Reproduce exactly the lines below from the one containing "This repo shows" through the one containing "- Make sure", including both, and nothing else.
Start of Material to process
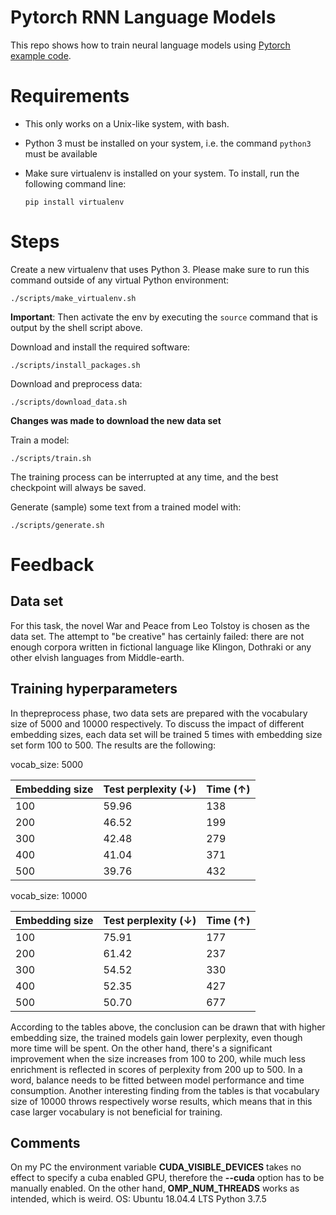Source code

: # Pytorch RNN Language Models

This repo shows how to train neural language models using [Pytorch example code](https://github.com/pytorch/examples/tree/master/word_language_model).

# Requirements

- This only works on a Unix-like system, with bash.
- Python 3 must be installed on your system, i.e. the command `python3` must be available
- Make sure virtualenv is installed on your system. To install, run the following command line:

    `pip install virtualenv`

# Steps

Create a new virtualenv that uses Python 3. Please make sure to run this command outside of any virtual Python environment:

    ./scripts/make_virtualenv.sh

**Important**: Then activate the env by executing the `source` command that is output by the shell script above.

Download and install the required software:

    ./scripts/install_packages.sh

Download and preprocess data:

    ./scripts/download_data.sh

**Changes was made to download the new data set**

Train a model:

    ./scripts/train.sh

The training process can be interrupted at any time, and the best checkpoint will always be saved.

Generate (sample) some text from a trained model with:

    ./scripts/generate.sh

# Feedback
## Data set
For this task, the novel War and Peace from Leo Tolstoy is chosen as the data set. The attempt to "be creative" has certainly failed: there are not enough corpora written in fictional language like Klingon, 
Dothraki or any other elvish languages from Middle-earth. 
## Training hyperparameters
In thepreprocess phase, two data sets are prepared with the vocabulary size of 5000 and 10000 respectively. To discuss the 
impact of different embedding sizes, each data set will be trained 5 times with embedding size set form 100 to 500. The
results are the following:

vocab_size: 5000

| Embedding size | Test perplexity (↓) | Time (↑) |
| --- | --- | --- |
| 100 | 59.96 | 138 |
| 200 | 46.52 | 199 |
| 300 | 42.48 | 279 |
| 400 | 41.04 | 371 |
| 500 | 39.76 | 432 |

vocab_size: 10000

| Embedding size | Test perplexity (↓) | Time (↑) |
| --- | --- | --- |
| 100 | 75.91 | 177 |
| 200 | 61.42 | 237 |
| 300 | 54.52 | 330 |
| 400 | 52.35 | 427 |
| 500 | 50.70 | 677 |

According to the tables above, the conclusion can be drawn that with higher embedding size, the trained models gain lower 
perplexity, even though more time will be spent. On the other hand, there's a significant improvement when the size increases
from 100 to 200, while much less enrichment is reflected in scores of perplexity from 200 up to 500. In a word, balance 
needs to be fitted between model performance and time consumption. Another interesting finding from the tables is that
vocabulary size of 10000 throws respectively worse results, which means that in this case larger vocabulary is not beneficial for training.

## Comments
On my PC the environment variable **CUDA_VISIBLE_DEVICES** takes no effect to specify a cuba enabled GPU, therefore the 
**--cuda** option has to be manually enabled. On the other hand, **OMP_NUM_THREADS** works as intended, which is weird.
OS: Ubuntu 18.04.4 LTS
Python 3.7.5

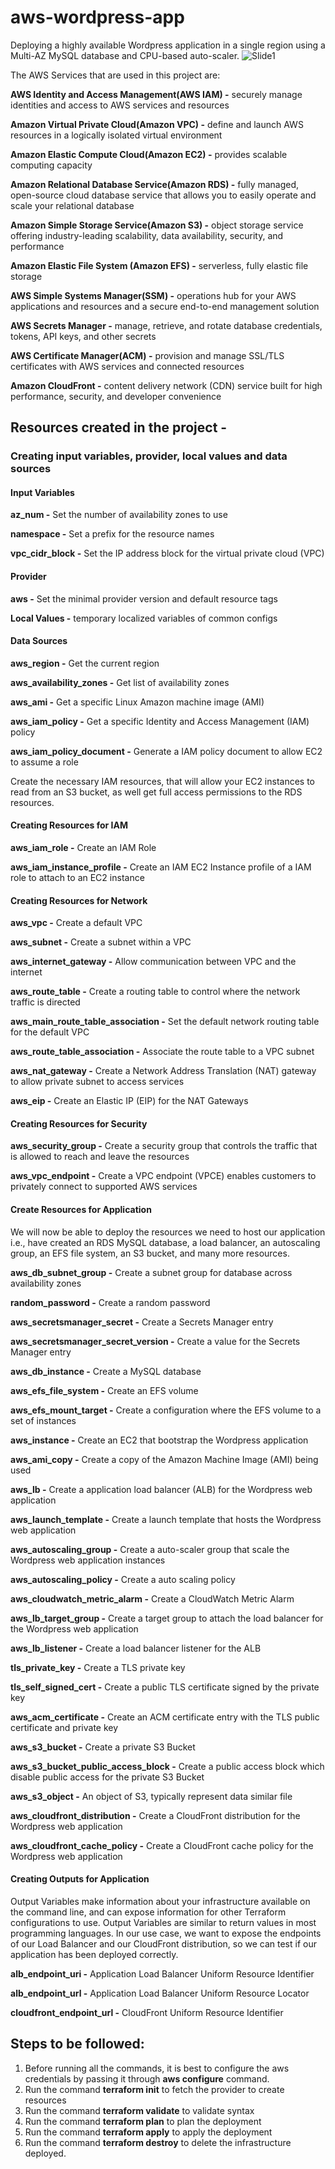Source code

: # aws-wordpress-app
Deploying a highly available Wordpress application in a single region using a Multi-AZ MySQL database and CPU-based auto-scaler.
![Slide1](https://github.com/DhruvS0/aws-wordpress-app/assets/113872537/1aa1f4b6-f0cd-433f-9fbc-9b9760217841)

The AWS Services that are used in this project are:

**AWS Identity and Access Management(AWS IAM) -** securely manage identities and access to AWS services and resources

**Amazon Virtual Private Cloud(Amazon VPC) -** define and launch AWS resources in a logically isolated virtual environment

**Amazon Elastic Compute Cloud(Amazon EC2) -** provides scalable computing capacity

**Amazon Relational Database Service(Amazon RDS) -** fully managed, open-source cloud database service that allows you to easily operate and scale your relational database

**Amazon Simple Storage Service(Amazon S3) -** object storage service offering industry-leading scalability, data availability, security, and performance

**Amazon Elastic File System (Amazon EFS) -** serverless, fully elastic file storage

**AWS Simple Systems Manager(SSM) -** operations hub for your AWS applications and resources and a secure end-to-end management solution

**AWS Secrets Manager -** manage, retrieve, and rotate database credentials, tokens, API keys, and other secrets

**AWS Certificate Manager(ACM) -** provision and manage SSL/TLS certificates with AWS services and connected resources

**Amazon CloudFront -** content delivery network (CDN) service built for high performance, security, and developer convenience

## Resources created in the project -
### Creating input variables, provider, local values and data sources
#### Input Variables
**az_num -** Set the number of availability zones to use

**namespace -** Set a prefix for the resource names

**vpc_cidr_block -** Set the IP address block for the virtual private cloud (VPC)
#### Provider
**aws -** Set the minimal provider version and default resource tags

**Local Values -** temporary localized variables of common configs
#### Data Sources
**aws_region -** Get the current region

**aws_availability_zones -** Get list of availability zones

**aws_ami -** Get a specific Linux Amazon machine image (AMI)

**aws_iam_policy -** Get a specific Identity and Access Management (IAM) policy

**aws_iam_policy_document -** Generate a IAM policy document to allow EC2 to assume a role

Create the necessary IAM resources, that will allow your EC2 instances to read from an S3 bucket, as well get full access permissions to the RDS resources.

#### Creating Resources for IAM
**aws_iam_role -** Create an IAM Role

**aws_iam_instance_profile -** Create an IAM EC2 Instance profile of a IAM role to attach to an EC2 instance

#### Creating Resources for Network

**aws_vpc -** Create a default VPC

**aws_subnet -** Create a subnet within a VPC

**aws_internet_gateway -** Allow communication between VPC and the internet

**aws_route_table -** Create a routing table to control where the network traffic is directed

**aws_main_route_table_association -** Set the default network routing table for the default VPC

**aws_route_table_association -** Associate the route table to a VPC subnet

**aws_nat_gateway -** Create a Network Address Translation (NAT) gateway to allow private subnet to access services

**aws_eip -** Create an Elastic IP (EIP) for the NAT Gateways

#### Creating Resources for Security
**aws_security_group -** Create a security group that controls the traffic that is allowed to reach and leave the resources

**aws_vpc_endpoint -** Create a VPC endpoint (VPCE) enables customers to privately connect to supported AWS services

#### Create Resources for Application
We will now be able to deploy the resources we need to host our application i.e., have created an RDS MySQL database, a load balancer, an autoscaling group, an EFS file system, an S3 bucket, and many more resources.

**aws_db_subnet_group -** Create a subnet group for database across availability zones

**random_password -** Create a random password

**aws_secretsmanager_secret -** Create a Secrets Manager entry

**aws_secretsmanager_secret_version -** Create a value for the Secrets Manager entry

**aws_db_instance -** Create a MySQL database

**aws_efs_file_system -** Create an EFS volume

**aws_efs_mount_target -** Create a configuration where the EFS volume to a set of instances

**aws_instance -** Create an EC2 that bootstrap the Wordpress application

**aws_ami_copy -** Create a copy of the Amazon Machine Image (AMI) being used

**aws_lb -** Create a application load balancer (ALB) for the Wordpress web application

**aws_launch_template -** Create a launch template that hosts the Wordpress web application

**aws_autoscaling_group -** Create a auto-scaler group that scale the Wordpress web application instances

**aws_autoscaling_policy -** Create a auto scaling policy

**aws_cloudwatch_metric_alarm -** Create a CloudWatch Metric Alarm

**aws_lb_target_group -** Create a target group to attach the load balancer for the Wordpress web application

**aws_lb_listener -** Create a load balancer listener for the ALB

**tls_private_key -** Create a TLS private key

**tls_self_signed_cert -** Create a public TLS certificate signed by the private key

**aws_acm_certificate -** Create an ACM certificate entry with the TLS public certificate and private key

**aws_s3_bucket -** Create a private S3 Bucket

**aws_s3_bucket_public_access_block -** Create a public access block which disable public access for the private S3 Bucket

**aws_s3_object -** An object of S3, typically represent data similar file

**aws_cloudfront_distribution -** Create a CloudFront distribution for the Wordpress web application

**aws_cloudfront_cache_policy -** Create a CloudFront cache policy for the Wordpress web application

#### Creating Outputs for Application
Output Variables make information about your infrastructure available on the command line, and can expose information for other Terraform configurations to use. Output Variables are similar to return values in most programming languages. In our use case, we want to expose the endpoints of our Load Balancer and our CloudFront distribution, so we can test if our application has been deployed correctly.

**alb_endpoint_uri -** Application Load Balancer Uniform Resource Identifier

**alb_endpoint_url -** Application Load Balancer Uniform Resource Locator

**cloudfront_endpoint_url -** CloudFront Uniform Resource Identifier

## Steps to be followed:
1. Before running all the commands, it is best to configure the aws credentials by passing it through **aws configure** command.
1. Run the command **terraform init** to fetch the provider to create resources
1. Run the command **terraform validate** to validate syntax
1. Run the command **terraform plan** to plan the deployment
1. Run the command **terraform apply** to apply the deployment
1. Run the command **terraform destroy** to delete the infrastructure deployed.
End of Material to process
**Reply**.
This repo shows how to train neural language models using [Pytorch example code](https://github.com/pytorch/examples/tree/master/word_language_model).

# Requirements

- This only works on a Unix-like system, with bash.
- Python 3 must be installed on your system, i.e. the command `python3` must be available
- Make sure virtualenv is installed on your system. To install, run the following command line:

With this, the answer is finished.